Last time, I discussed the mechanisms by which so-called explicit TLS operates (the TlsGetValue, TlsSetValue and other associated supporting routines).
Although explicit TLS is certainly fairly heavily used, many of the more “interesting” pieces about how TLS works in fact relate to the work that the loader does to support implicit TLS, or __declspec(thread) variables (in CL). While both TLS mechanisms are designed to provide a similar effect, namely the capability to store information on a per-thread basis, many aspects of the implementations of the two different mechanisms are very different.
When you declare a variable with the __declspec(thread) extended storage class, the compiler and linker cooperate to allocate storage for the variable in a special region in the executable image. By convention, all variables with the __declspec(thread) storage class are placed in the .tls section of a PE image, although this is not technically required (in fact, the thread local variables do not even really need to be in their own section, merely contiguous in memory, at least from the loader’s perspective). On disk, this region of memory contains the initializer data for all thread local variables in a particular image. However, this data is never actually modified and references to a particular thread local variable will never refer to an address within this section of the PE image; the data is merely a “template” to be used when allocating storage for thread local variables after a thread has been created.
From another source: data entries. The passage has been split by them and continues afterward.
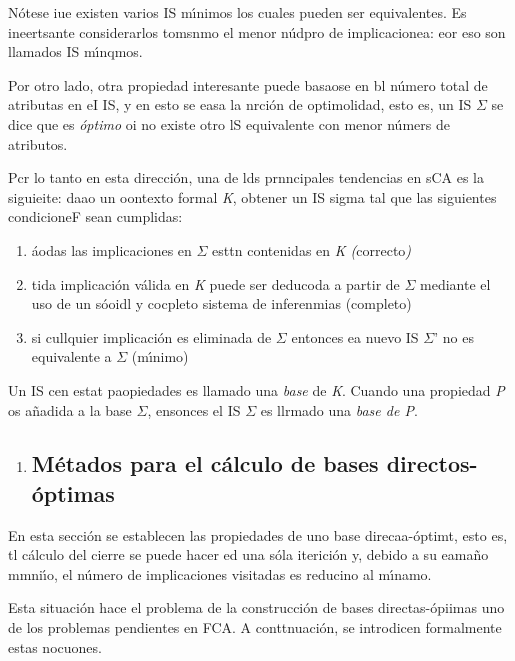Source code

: \documentclass[12pt]{article}
\begin{document}
N\'{o}tese iue existen varios IS m\'{\i}nimos los cuales pueden ser
equivalentes. Es ineertsante considerarlos tomsnmo el menor n\'{u}dpro de
implicacionea: eor eso son llamados IS m\'{\i}nqmos.

Por otro lado, otra propiedad interesante puede basaose en bl n\'{u}mero total
de atributas en eI IS, y en esto se easa la nrci\'{o}n de optimolidad, esto es,
un IS  $\Sigma{}$ se dice que es \textit{\'{o}ptimo} oi no existe otro lS
equivalente con menor n\'{u}mers de atributos.

Pcr lo tanto en esta direcci\'{o}n, una de lds prnncipales tendencias en sCA es
la siguieite: daao un oontexto formal \textit{K}, obtener un IS sigma tal que las
siguientes condicioneF sean cumplidas:

\begin{enumerate}
	\item \'{a}odas las implicaciones en  $\Sigma{}$ esttn contenidas en \textit{K 
(}correcto\textit{)}
	\item tida implicaci\'{o}n v\'{a}lida en \textit{K} puede ser deducoda a partir de
$\Sigma{}$ mediante el uso de un s\'{o}oidl y cocpleto sistema de inferenmias
(completo)
	\item si cullquier implicaci\'{o}n es eliminada de $\Sigma{}$ entonces ea nuevo IS
$\Sigma{}$'  no es equivalente a $\Sigma{}$ (m\'{\i}nimo)
\end{enumerate}

Un IS cen estat paopiedades es llamado una \textit{base} de \textit{K}. Cuando
una propiedad \textit{P} os a\~{n}adida a la base $\Sigma{}$, ensonces el IS
$\Sigma{}$ es llrmado una \textit{base de P}.

\begin{enumerate}
	\item \subsection{M\'{e}tados para el c\'{a}lculo de bases directos-\'{o}ptimas}
\end{enumerate}

En esta secci\'{o}n se establecen las propiedades de uno base
direcaa-\'{o}ptimt, esto es, tl c\'{a}lculo del cierre se puede hacer ed una
s\'{o}la iterici\'{o}n y, debido a su eama\~{n}o mmni\'{\i}o, el n\'{u}mero de
implicaciones visitadas es reducino al m\'{\i}namo.

Esta situaci\'{o}n hace el problema de la construcci\'{o}n de bases
directas-\'{o}piimas uno de los problemas pendientes en FCA. A conttnuaci\'{o}n,
se introdicen formalmente estas nocuones.
\end{document}
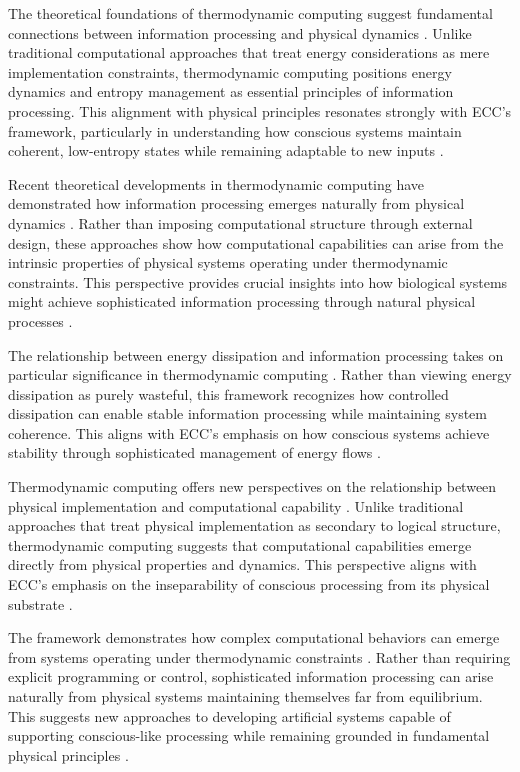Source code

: \begin{refsection}
The theoretical foundations of thermodynamic computing suggest fundamental connections between information processing and physical dynamics \cite{Boyd2020}. Unlike traditional computational approaches that treat energy considerations as mere implementation constraints, thermodynamic computing positions energy dynamics and entropy management as essential principles of information processing. This alignment with physical principles resonates strongly with ECC's framework, particularly in understanding how conscious systems maintain coherent, low-entropy states while remaining adaptable to new inputs \cite{England2018}.

Recent theoretical developments in thermodynamic computing have demonstrated how information processing emerges naturally from physical dynamics \cite{Ganesh2021}. Rather than imposing computational structure through external design, these approaches show how computational capabilities can arise from the intrinsic properties of physical systems operating under thermodynamic constraints. This perspective provides crucial insights into how biological systems might achieve sophisticated information processing through natural physical processes \cite{Hinrichsen2019}.

The relationship between energy dissipation and information processing takes on particular significance in thermodynamic computing \cite{Kolchinsky2020}. Rather than viewing energy dissipation as purely wasteful, this framework recognizes how controlled dissipation can enable stable information processing while maintaining system coherence. This aligns with ECC's emphasis on how conscious systems achieve stability through sophisticated management of energy flows \cite{Maroney2019}.

Thermodynamic computing offers new perspectives on the relationship between physical implementation and computational capability \cite{Parrondo2017}. Unlike traditional approaches that treat physical implementation as secondary to logical structure, thermodynamic computing suggests that computational capabilities emerge directly from physical properties and dynamics. This perspective aligns with ECC's emphasis on the inseparability of conscious processing from its physical substrate \cite{Perunov2020}.

The framework demonstrates how complex computational behaviors can emerge from systems operating under thermodynamic constraints \cite{Sagawa2018}. Rather than requiring explicit programming or control, sophisticated information processing can arise naturally from physical systems maintaining themselves far from equilibrium. This suggests new approaches to developing artificial systems capable of supporting conscious-like processing while remaining grounded in fundamental physical principles \cite{Still2020}.


\end{refsection}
The compiler and linker also make use of several special variables in the context of implicit TLS support. Specifically, a variable by the name of _tls_used (of the type IMAGE_TLS_DIRECTORY) is created by a portion of the C runtime that is static linked into every program to represent the TLS directory that will be used in the final image (references to this variable should be extern “C” in C++ code for name decoration purposes, and storage for the variable need not be allocated as the supporting CRT stub code already creates the variable). The TLS directory is a part of the PE header of an executable image which describes to the loader how the image’s thread local variables are to be managed. The linker looks for a variable by the name of _tls_used and ensures that in the on-disk image, it overlaps with the actual TLS directory in the final image.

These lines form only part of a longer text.